TASK INPUT →
====

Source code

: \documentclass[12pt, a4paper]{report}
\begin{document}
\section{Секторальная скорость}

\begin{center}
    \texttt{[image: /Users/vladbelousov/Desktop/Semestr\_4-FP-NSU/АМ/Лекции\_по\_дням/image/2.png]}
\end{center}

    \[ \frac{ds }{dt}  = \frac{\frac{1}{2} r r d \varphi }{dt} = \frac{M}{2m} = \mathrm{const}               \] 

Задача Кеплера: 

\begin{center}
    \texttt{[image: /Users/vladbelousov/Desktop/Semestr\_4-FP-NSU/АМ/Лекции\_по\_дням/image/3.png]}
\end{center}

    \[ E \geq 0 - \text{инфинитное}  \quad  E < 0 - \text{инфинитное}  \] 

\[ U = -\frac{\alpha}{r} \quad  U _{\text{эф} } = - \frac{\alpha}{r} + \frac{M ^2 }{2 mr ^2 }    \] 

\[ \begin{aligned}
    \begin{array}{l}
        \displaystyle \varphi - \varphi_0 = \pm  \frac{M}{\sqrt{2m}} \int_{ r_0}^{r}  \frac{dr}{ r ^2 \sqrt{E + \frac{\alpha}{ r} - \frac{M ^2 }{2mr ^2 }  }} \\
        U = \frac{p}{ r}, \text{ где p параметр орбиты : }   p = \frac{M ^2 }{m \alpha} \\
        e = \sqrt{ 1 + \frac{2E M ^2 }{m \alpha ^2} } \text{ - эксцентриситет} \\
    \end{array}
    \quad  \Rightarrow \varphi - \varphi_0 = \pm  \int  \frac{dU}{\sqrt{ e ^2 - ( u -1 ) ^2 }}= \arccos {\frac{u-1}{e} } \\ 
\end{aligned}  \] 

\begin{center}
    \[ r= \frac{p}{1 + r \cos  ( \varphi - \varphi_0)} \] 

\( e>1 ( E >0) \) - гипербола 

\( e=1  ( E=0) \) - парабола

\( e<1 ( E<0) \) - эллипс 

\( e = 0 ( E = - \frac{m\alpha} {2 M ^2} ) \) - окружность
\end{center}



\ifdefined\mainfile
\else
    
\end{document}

====

YOUR GOAL →
For the string "vladbelousov", filter the data and copy out each line where it occurs.

RESPONSE BOX →
    \texttt{[image: /Users/vladbelousov/Desktop/Semestr\_4-FP-NSU/АМ/Лекции\_по\_дням/image/2.png]}
    \texttt{[image: /Users/vladbelousov/Desktop/Semestr\_4-FP-NSU/АМ/Лекции\_по\_дням/image/3.png]}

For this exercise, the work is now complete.